— Task statement —
Scan the lines below for the string "console" and copy every one that has it.

— Data records —
__________________________________________________

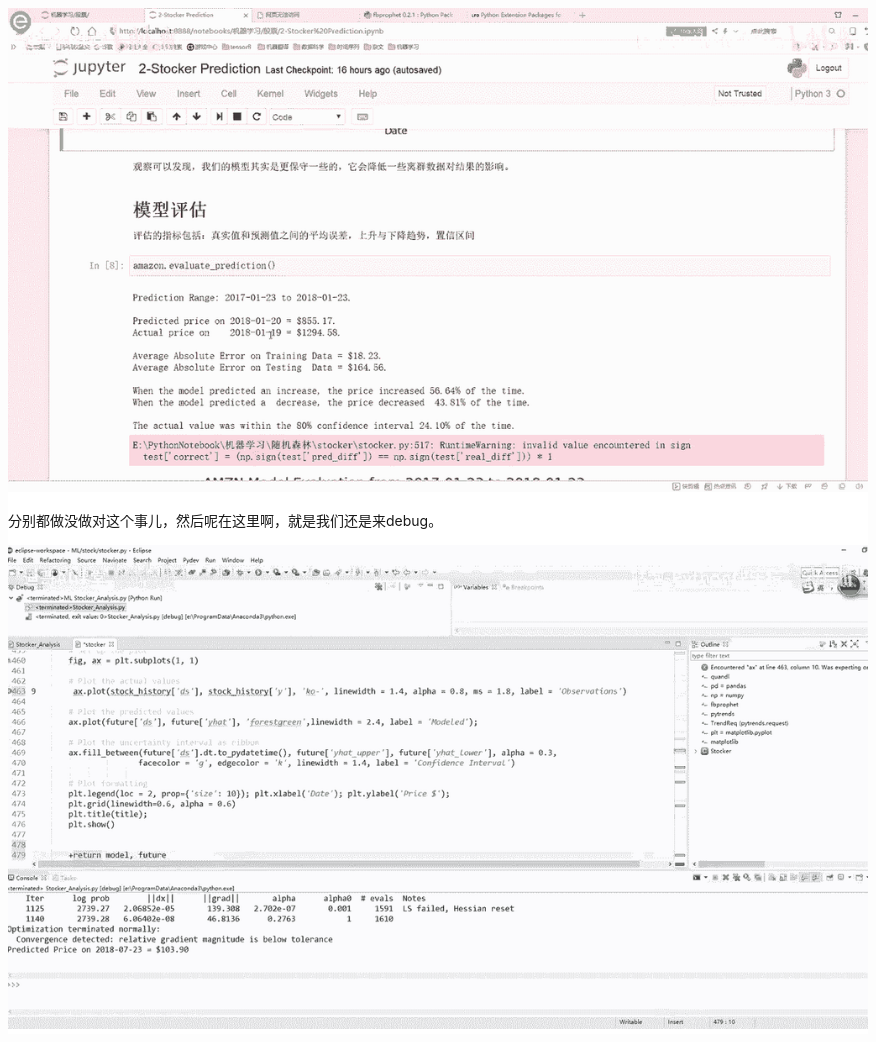 ![](img/109eb14f4273383d7afebeddaaf7864f_21.png)

分别都做没做对这个事儿，然后呢在这里啊，就是我们还是来debug。

![](img/109eb14f4273383d7afebeddaaf7864f_23.png)
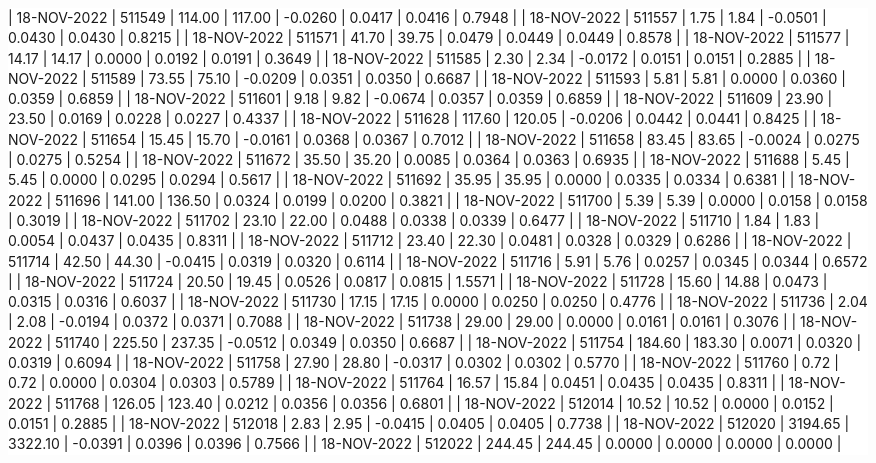 | 18-NOV-2022 | 511549 | 114.00 | 117.00 | -0.0260 | 0.0417 | 0.0416 | 0.7948 |
| 18-NOV-2022 | 511557 | 1.75 | 1.84 | -0.0501 | 0.0430 | 0.0430 | 0.8215 |
| 18-NOV-2022 | 511571 | 41.70 | 39.75 | 0.0479 | 0.0449 | 0.0449 | 0.8578 |
| 18-NOV-2022 | 511577 | 14.17 | 14.17 | 0.0000 | 0.0192 | 0.0191 | 0.3649 |
| 18-NOV-2022 | 511585 | 2.30 | 2.34 | -0.0172 | 0.0151 | 0.0151 | 0.2885 |
| 18-NOV-2022 | 511589 | 73.55 | 75.10 | -0.0209 | 0.0351 | 0.0350 | 0.6687 |
| 18-NOV-2022 | 511593 | 5.81 | 5.81 | 0.0000 | 0.0360 | 0.0359 | 0.6859 |
| 18-NOV-2022 | 511601 | 9.18 | 9.82 | -0.0674 | 0.0357 | 0.0359 | 0.6859 |
| 18-NOV-2022 | 511609 | 23.90 | 23.50 | 0.0169 | 0.0228 | 0.0227 | 0.4337 |
| 18-NOV-2022 | 511628 | 117.60 | 120.05 | -0.0206 | 0.0442 | 0.0441 | 0.8425 |
| 18-NOV-2022 | 511654 | 15.45 | 15.70 | -0.0161 | 0.0368 | 0.0367 | 0.7012 |
| 18-NOV-2022 | 511658 | 83.45 | 83.65 | -0.0024 | 0.0275 | 0.0275 | 0.5254 |
| 18-NOV-2022 | 511672 | 35.50 | 35.20 | 0.0085 | 0.0364 | 0.0363 | 0.6935 |
| 18-NOV-2022 | 511688 | 5.45 | 5.45 | 0.0000 | 0.0295 | 0.0294 | 0.5617 |
| 18-NOV-2022 | 511692 | 35.95 | 35.95 | 0.0000 | 0.0335 | 0.0334 | 0.6381 |
| 18-NOV-2022 | 511696 | 141.00 | 136.50 | 0.0324 | 0.0199 | 0.0200 | 0.3821 |
| 18-NOV-2022 | 511700 | 5.39 | 5.39 | 0.0000 | 0.0158 | 0.0158 | 0.3019 |
| 18-NOV-2022 | 511702 | 23.10 | 22.00 | 0.0488 | 0.0338 | 0.0339 | 0.6477 |
| 18-NOV-2022 | 511710 | 1.84 | 1.83 | 0.0054 | 0.0437 | 0.0435 | 0.8311 |
| 18-NOV-2022 | 511712 | 23.40 | 22.30 | 0.0481 | 0.0328 | 0.0329 | 0.6286 |
| 18-NOV-2022 | 511714 | 42.50 | 44.30 | -0.0415 | 0.0319 | 0.0320 | 0.6114 |
| 18-NOV-2022 | 511716 | 5.91 | 5.76 | 0.0257 | 0.0345 | 0.0344 | 0.6572 |
| 18-NOV-2022 | 511724 | 20.50 | 19.45 | 0.0526 | 0.0817 | 0.0815 | 1.5571 |
| 18-NOV-2022 | 511728 | 15.60 | 14.88 | 0.0473 | 0.0315 | 0.0316 | 0.6037 |
| 18-NOV-2022 | 511730 | 17.15 | 17.15 | 0.0000 | 0.0250 | 0.0250 | 0.4776 |
| 18-NOV-2022 | 511736 | 2.04 | 2.08 | -0.0194 | 0.0372 | 0.0371 | 0.7088 |
| 18-NOV-2022 | 511738 | 29.00 | 29.00 | 0.0000 | 0.0161 | 0.0161 | 0.3076 |
| 18-NOV-2022 | 511740 | 225.50 | 237.35 | -0.0512 | 0.0349 | 0.0350 | 0.6687 |
| 18-NOV-2022 | 511754 | 184.60 | 183.30 | 0.0071 | 0.0320 | 0.0319 | 0.6094 |
| 18-NOV-2022 | 511758 | 27.90 | 28.80 | -0.0317 | 0.0302 | 0.0302 | 0.5770 |
| 18-NOV-2022 | 511760 | 0.72 | 0.72 | 0.0000 | 0.0304 | 0.0303 | 0.5789 |
| 18-NOV-2022 | 511764 | 16.57 | 15.84 | 0.0451 | 0.0435 | 0.0435 | 0.8311 |
| 18-NOV-2022 | 511768 | 126.05 | 123.40 | 0.0212 | 0.0356 | 0.0356 | 0.6801 |
| 18-NOV-2022 | 512014 | 10.52 | 10.52 | 0.0000 | 0.0152 | 0.0151 | 0.2885 |
| 18-NOV-2022 | 512018 | 2.83 | 2.95 | -0.0415 | 0.0405 | 0.0405 | 0.7738 |
| 18-NOV-2022 | 512020 | 3194.65 | 3322.10 | -0.0391 | 0.0396 | 0.0396 | 0.7566 |
| 18-NOV-2022 | 512022 | 244.45 | 244.45 | 0.0000 | 0.0000 | 0.0000 | 0.0000 |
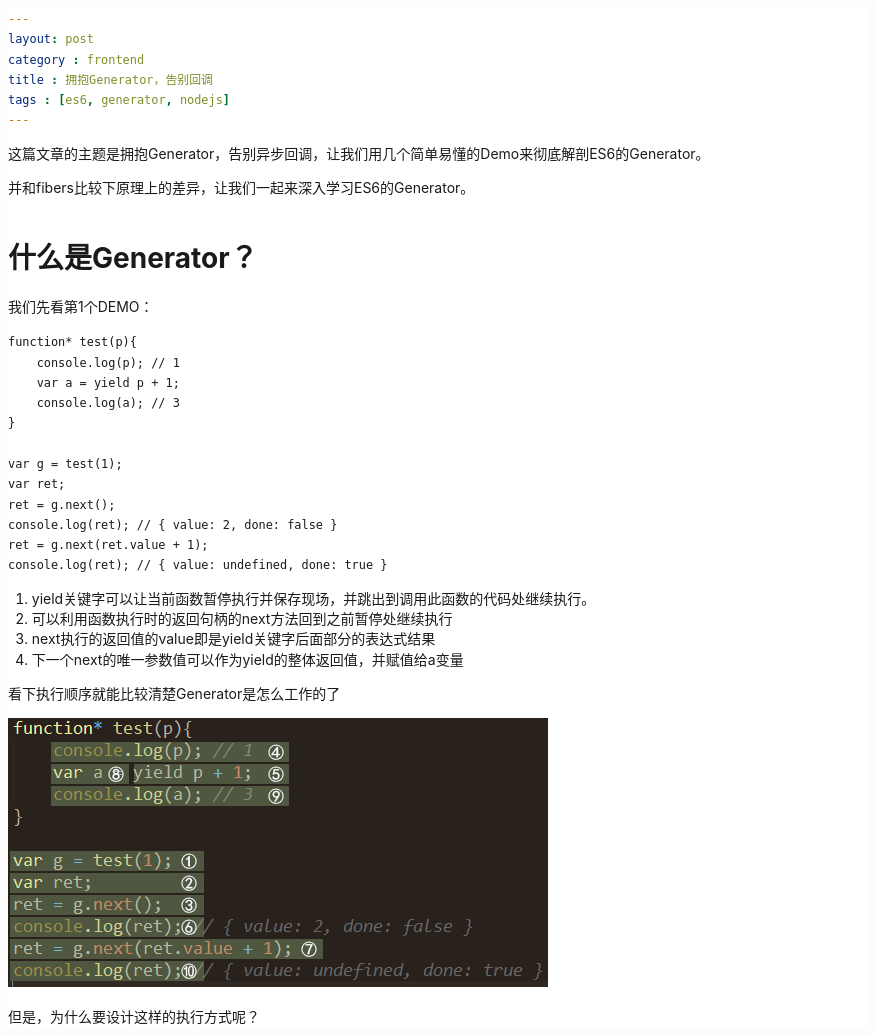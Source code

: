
 ```yaml
---
layout: post
category : frontend
title : 拥抱Generator，告别回调
tags : [es6, generator, nodejs]
---
```



这篇文章的主题是拥抱Generator，告别异步回调，让我们用几个简单易懂的Demo来彻底解剖ES6的Generator。

并和fibers比较下原理上的差异，让我们一起来深入学习ES6的Generator。

什么是Generator？
======================

我们先看第1个DEMO：

    function* test(p){
        console.log(p); // 1
        var a = yield p + 1;
        console.log(a); // 3
    }

    var g = test(1);
    var ret;
    ret = g.next();
    console.log(ret); // { value: 2, done: false }
    ret = g.next(ret.value + 1);
    console.log(ret); // { value: undefined, done: true }

1. yield关键字可以让当前函数暂停执行并保存现场，并跳出到调用此函数的代码处继续执行。
2. 可以利用函数执行时的返回句柄的next方法回到之前暂停处继续执行
3. next执行的返回值的value即是yield关键字后面部分的表达式结果
4. 下一个next的唯一参数值可以作为yield的整体返回值，并赋值给a变量

看下执行顺序就能比较清楚Generator是怎么工作的了

![generator](/images/generator.png)

但是，为什么要设计这样的执行方式呢？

__________________________________________________

— Answer box —
        console.log(p); // 1
        console.log(a); // 3
    console.log(ret); // { value: 2, done: false }
    console.log(ret); // { value: undefined, done: true }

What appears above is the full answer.